Check every line below, and copy those that include "system".

Exercise material.
+ + + +

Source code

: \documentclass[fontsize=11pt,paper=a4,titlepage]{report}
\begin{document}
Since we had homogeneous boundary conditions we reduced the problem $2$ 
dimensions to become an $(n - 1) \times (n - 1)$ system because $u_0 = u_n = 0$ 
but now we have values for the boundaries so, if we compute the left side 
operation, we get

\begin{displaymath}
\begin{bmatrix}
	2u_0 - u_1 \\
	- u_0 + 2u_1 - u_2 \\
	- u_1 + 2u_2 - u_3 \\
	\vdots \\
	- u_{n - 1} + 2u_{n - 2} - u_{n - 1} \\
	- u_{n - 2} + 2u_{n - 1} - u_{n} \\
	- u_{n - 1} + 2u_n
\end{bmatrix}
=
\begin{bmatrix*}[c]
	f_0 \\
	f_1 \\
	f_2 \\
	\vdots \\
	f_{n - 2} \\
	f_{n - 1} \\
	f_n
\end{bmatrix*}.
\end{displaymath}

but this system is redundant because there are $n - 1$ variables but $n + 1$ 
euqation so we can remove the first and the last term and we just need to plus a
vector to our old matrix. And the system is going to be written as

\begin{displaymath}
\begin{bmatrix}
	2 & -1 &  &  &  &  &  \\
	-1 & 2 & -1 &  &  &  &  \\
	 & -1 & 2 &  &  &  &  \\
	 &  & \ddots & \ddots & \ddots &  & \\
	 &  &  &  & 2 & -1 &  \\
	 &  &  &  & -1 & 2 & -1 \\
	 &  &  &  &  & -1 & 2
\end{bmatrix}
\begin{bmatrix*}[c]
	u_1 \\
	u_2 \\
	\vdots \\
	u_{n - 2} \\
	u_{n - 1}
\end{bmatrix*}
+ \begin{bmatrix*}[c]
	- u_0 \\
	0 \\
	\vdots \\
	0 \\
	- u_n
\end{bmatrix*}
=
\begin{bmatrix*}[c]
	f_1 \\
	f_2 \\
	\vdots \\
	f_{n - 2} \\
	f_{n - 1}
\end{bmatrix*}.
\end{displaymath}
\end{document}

+ + + +

Response box.
dimensions to become an $(n - 1) \times (n - 1)$ system because $u_0 = u_n = 0$ 
but this system is redundant because there are $n - 1$ variables but $n + 1$ 
vector to our old matrix. And the system is going to be written as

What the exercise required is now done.